He may be the president who governed during the Civil War, freeing the slaves, but under a new curriculum proposal for North Carolina high schools, U.S. history would begin years after President Lincoln, with the presidency of Rutherford B. Hayes in 1877.
State education leaders say this may help students learn about more recent history in greater depth.
"We are certainly not trying to go away from American history," Rebecca Garland, the chief academic officer for North Carolina Department of Public Instruction, told Fox News. "What we are trying to do is figure out a way to teach it where students are connected to it, where they see the big idea, where they are able to make connections and draw relationships between parts of our history and the present day."
As the North Carolina curriculum stands now, ninth-grade students take world history, 10th-graders study civics and economics and 11th-graders take U.S. history going back to the country's founding.
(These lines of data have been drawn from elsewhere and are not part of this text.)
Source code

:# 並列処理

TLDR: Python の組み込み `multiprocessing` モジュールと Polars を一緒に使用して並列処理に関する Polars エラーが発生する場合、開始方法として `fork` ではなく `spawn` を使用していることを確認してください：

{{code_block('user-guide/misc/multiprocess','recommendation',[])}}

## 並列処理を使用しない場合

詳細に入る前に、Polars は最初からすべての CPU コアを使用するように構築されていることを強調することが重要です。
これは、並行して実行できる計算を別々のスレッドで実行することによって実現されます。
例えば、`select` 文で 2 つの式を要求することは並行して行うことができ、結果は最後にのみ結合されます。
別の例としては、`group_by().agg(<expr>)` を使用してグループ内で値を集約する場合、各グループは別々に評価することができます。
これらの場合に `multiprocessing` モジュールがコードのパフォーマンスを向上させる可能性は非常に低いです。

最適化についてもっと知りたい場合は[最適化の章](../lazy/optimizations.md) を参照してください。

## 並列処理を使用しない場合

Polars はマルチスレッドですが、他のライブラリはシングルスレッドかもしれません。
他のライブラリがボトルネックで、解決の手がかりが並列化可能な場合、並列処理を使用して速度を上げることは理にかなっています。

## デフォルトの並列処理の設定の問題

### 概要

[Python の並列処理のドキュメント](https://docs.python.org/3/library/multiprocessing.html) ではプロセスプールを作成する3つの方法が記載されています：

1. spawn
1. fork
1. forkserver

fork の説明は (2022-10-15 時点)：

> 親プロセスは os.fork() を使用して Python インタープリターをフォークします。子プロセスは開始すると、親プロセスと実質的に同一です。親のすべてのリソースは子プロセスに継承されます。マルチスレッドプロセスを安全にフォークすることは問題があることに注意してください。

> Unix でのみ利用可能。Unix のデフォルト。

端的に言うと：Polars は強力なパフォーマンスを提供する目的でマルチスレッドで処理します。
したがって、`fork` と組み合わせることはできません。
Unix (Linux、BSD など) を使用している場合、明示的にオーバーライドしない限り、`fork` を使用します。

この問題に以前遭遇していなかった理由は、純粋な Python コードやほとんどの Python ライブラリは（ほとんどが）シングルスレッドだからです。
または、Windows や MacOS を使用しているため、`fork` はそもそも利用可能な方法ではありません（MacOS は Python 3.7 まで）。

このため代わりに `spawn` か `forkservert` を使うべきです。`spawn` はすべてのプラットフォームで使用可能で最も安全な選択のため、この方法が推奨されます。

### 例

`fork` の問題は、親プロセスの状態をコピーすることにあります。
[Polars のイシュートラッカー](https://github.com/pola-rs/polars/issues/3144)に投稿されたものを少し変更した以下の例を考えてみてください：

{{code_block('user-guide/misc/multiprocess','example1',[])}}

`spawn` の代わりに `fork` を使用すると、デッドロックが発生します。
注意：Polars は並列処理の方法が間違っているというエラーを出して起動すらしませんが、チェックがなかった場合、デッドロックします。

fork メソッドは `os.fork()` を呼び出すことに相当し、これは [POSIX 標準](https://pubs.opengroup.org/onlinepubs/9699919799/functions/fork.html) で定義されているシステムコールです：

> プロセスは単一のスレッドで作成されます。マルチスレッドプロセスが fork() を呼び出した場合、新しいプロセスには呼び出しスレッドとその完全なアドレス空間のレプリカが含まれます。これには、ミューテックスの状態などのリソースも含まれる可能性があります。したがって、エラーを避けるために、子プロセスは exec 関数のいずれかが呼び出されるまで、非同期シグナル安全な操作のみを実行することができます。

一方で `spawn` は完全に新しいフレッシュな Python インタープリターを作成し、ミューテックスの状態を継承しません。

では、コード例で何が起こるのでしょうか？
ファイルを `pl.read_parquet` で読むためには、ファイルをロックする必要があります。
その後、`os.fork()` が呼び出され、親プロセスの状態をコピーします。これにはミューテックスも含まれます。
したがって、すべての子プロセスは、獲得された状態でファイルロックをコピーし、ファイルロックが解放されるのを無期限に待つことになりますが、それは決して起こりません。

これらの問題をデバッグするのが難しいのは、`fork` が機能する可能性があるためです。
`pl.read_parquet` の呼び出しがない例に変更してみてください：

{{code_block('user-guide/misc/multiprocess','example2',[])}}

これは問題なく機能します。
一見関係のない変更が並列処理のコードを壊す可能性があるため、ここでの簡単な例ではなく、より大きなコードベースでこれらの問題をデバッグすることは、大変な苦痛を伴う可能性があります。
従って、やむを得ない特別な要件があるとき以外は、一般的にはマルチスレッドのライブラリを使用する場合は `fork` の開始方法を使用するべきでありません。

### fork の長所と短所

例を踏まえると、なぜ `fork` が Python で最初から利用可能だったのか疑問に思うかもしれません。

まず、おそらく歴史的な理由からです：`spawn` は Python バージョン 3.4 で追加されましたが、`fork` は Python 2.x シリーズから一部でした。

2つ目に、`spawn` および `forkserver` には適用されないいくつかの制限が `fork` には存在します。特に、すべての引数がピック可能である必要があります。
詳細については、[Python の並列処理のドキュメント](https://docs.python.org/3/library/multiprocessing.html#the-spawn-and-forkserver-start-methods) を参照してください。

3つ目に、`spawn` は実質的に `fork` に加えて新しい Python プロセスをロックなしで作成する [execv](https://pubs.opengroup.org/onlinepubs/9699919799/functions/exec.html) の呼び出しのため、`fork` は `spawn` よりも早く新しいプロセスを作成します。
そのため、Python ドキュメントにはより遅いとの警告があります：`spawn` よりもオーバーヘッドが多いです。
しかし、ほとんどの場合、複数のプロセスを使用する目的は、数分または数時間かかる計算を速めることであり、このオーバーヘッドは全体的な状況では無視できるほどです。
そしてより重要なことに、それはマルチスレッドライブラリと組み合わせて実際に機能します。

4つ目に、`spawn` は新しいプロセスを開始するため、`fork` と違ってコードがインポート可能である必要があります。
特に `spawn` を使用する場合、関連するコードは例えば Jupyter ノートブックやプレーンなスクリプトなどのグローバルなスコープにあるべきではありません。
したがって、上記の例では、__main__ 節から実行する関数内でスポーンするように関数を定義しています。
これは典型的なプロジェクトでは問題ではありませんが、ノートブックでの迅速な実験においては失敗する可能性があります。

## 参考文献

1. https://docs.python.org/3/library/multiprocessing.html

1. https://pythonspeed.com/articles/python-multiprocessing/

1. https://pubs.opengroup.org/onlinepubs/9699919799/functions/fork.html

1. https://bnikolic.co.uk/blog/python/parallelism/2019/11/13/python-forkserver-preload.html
Under the proposed change, the ninth-graders would take a course called global studies, focusing in part on issues such as the environment. The 10th grade still would study civics and economics, but 11th-graders would take U.S. history only from 1877 onward.
Math, science and English classes are also getting an update.
Critics say the state's decade-old high school curriculum may need an update — but not like this.
"The answer isn't to throw out fundamental portions of U.S. history," said Mike Belter, a U.S. history teacher and social studies director. "This is not preparing our kids to have a deep historical perspective that can be used to analyze modern events for themselves."
Educational policy analyst Terry Stoops agrees.
"I'm all for a global outlook, but it should not be at the expense of American history and learning about American institutions and ideas," he told Fox News.
But those considering the proposal say kids will still learn the basics.
"The students are in school for 13 years," said Garland. "They certainly are taught U.S. and North Carolina history in middle school."
Garland says they're making this curriculum revision process very public to get as much feedback as possible.